3. O acordo de não persecução penal (ANPP) aplica-se a fatos ocorridos antes da Lei nº 13.964/2019, desde que não recebida a denúncia. (HC-191.464/STF, 1ª TURMA, Rel. Ministro GILMAR MENDES, DJe de 12/11/2020). No mesmo sentido: (EDcl no AgRg no AgRg no AREsp 1635787/SP, Relator Ministro REYNALDO SOARES DA FONSECA, Quinta Turma, DJe 13/8/2020 e Petição no AREsp 1.668.089/SP, da Relator Ministro FELIX FISCHER, DJe de 29/6/2020).
4. No caso dos autos, a discussão acerca da aplicação do acordo de não persecução penal (art. 28-A do CPP) só ocorreu em sede de apelação criminal e no momento do recebimento da denúncia não estava em vigência a Lei nº 13.964/2019, o que impede a incidência do instituto.
5. Habeas corpus não conhecido (HC 607.003/SC, Min. Reynaldo Soares da Fonseca, Quinta Turma, j. em 24/11/2020, DJe de 27/11/2020 - grifou-se).
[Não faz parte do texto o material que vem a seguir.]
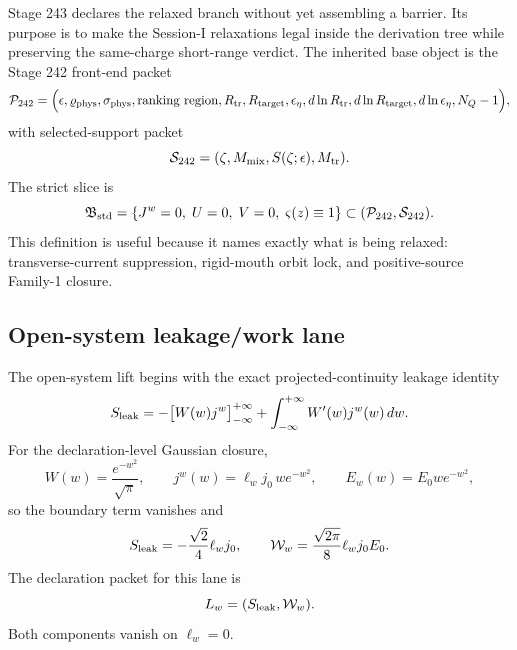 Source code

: Stage 243 declares the relaxed branch without yet assembling a barrier.  Its purpose is to make the Session-I relaxations legal inside the derivation tree while preserving the same-charge short-range verdict.  The inherited base object is the Stage 242 front-end packet
\begin{equation}
\label{eq:part08-p225-packet}
\mathcal P_{242}
=
\Bigl(
\epsilon,
\varrho_{\rm phys},
\sigma_{\rm phys},
\text{ranking region},
R_{\rm tr},
R_{\rm target},
\epsilon_\eta,
 d\ln R_{\rm tr},
 d\ln R_{\rm target},
 d\ln\epsilon_\eta,
 N_Q-1
\Bigr),
\end{equation}
with selected-support packet
\begin{equation}
\label{eq:part08-s225-packet}
\mathcal S_{242}=(\zeta,M_{\rm mix},S(\zeta;\epsilon),M_{\rm tr}).
\end{equation}
The strict slice is
\begin{equation}
\label{eq:part08-std-branch-slice}
\mathfrak B_{\rm std}
=
\left\{
J^w=0,
\;U=0,
\;V=0,
\;\varsigma(z)\equiv 1
\right\}
\subset(\mathcal P_{242},\mathcal S_{242}).
\end{equation}
This definition is useful because it names exactly what is being relaxed: transverse-current suppression, rigid-mouth orbit lock, and positive-source Family-1 closure.

\subsection{Open-system leakage/work lane}
\label{subsec:part08-open-lane}

The open-system lift begins with the exact projected-continuity leakage identity
\begin{equation}
\label{eq:part08-stage243-leakage-identity}
S_{\rm leak}
=
-\bigl[W(w)j^w\bigr]_{-\infty}^{+\infty}
+
\int_{-\infty}^{+\infty}W'(w)j^w(w)\,dw.
\end{equation}
For the declaration-level Gaussian closure,
\begin{equation}
\label{eq:part08-stage243-gaussian-profile}
W(w)=\frac{e^{-w^2}}{\sqrt\pi},
\qquad
j^w(w)=\ell_w j_0\,w e^{-w^2},
\qquad
E_w(w)=E_0we^{-w^2},
\end{equation}
so the boundary term vanishes and
\begin{equation}
\label{eq:part08-stage243-leak-work}
S_{\rm leak}=-\frac{\sqrt2}{4}\ell_wj_0,
\qquad
\mathcal W_w=\frac{\sqrt{2\pi}}{8}\ell_wj_0E_0.
\end{equation}
The declaration packet for this lane is
\begin{equation}
\label{eq:part08-stage243-lw}
L_w=(S_{\rm leak},\mathcal W_w).
\end{equation}
Both components vanish on \(\ell_w=0\).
Assim tem decidido este órgão fracionário:
APELAÇÃO CRIMINAL. CRIME PREVISTO NO ESTATUTO DO IDOSO. APROPRIAÇÃO DE RENDIMENTOS DESVIADOS EM BENEFÍCIO PRÓPRIO (ART. 102 DA LEI N. 10.741/2003). SENTENÇA CONDENATÓRIA. RECURSO DA DEFESA.
ABSOLVIÇÃO. ALEGAÇÃO DE QUE A VÍTIMA, EM PLENO GOZO DE SUAS FACULDADES MENTAIS, AUTORIZOU AS OPERAÇÕES BANCÁRIAS REALIZADAS E QUE OS VALORES FORAM APLICADOS EM BENEFÍCIO DA GENITORA. NÃO ACOLHIMENTO. CONJUNTO PROBATÓRIO ROBUSTO NO SENTIDO DE QUE A OFENDIDA POSSUÍA SAÚDE DEBILITADA E, POUCO TEMPO DEPOIS, FOI DIAGNOSTICADA COM DOENÇA DE ALZHEIMER. REALIZAÇÃO DE TRANSFERÊNCIAS DE ELEVADO VALOR PARA CONTA DE TITULARIDADE DA APELANTE E DE ASSOCIAÇÃO DA QUAL PARTICIPAVA. APROPRIAÇÃO DE VALORES PERTENCES À IDOSA E DESVIO DE SUA FINALIDADE PLENAMENTE CONFIGURADO. CONDENAÇÃO MANTIDA.
[...]
PEDIDO DE RETORNO DOS AUTOS PARA FINS DE APLICAÇÃO DO INSTITUTO DA NÃO PERSECUÇÃO PENAL. SENTENÇA CONDENATÓRIA. PROCESSO EM GRAU RECURSAL. DESCABIMENTO.
Uma vez prolatada a sentença, estando o processo na instância superior, é incabível a aplicação do instituto da não persecução penal, sob pena de restar comprometida a própria finalidade para a qual o modelo de justiça negocial foi concebido.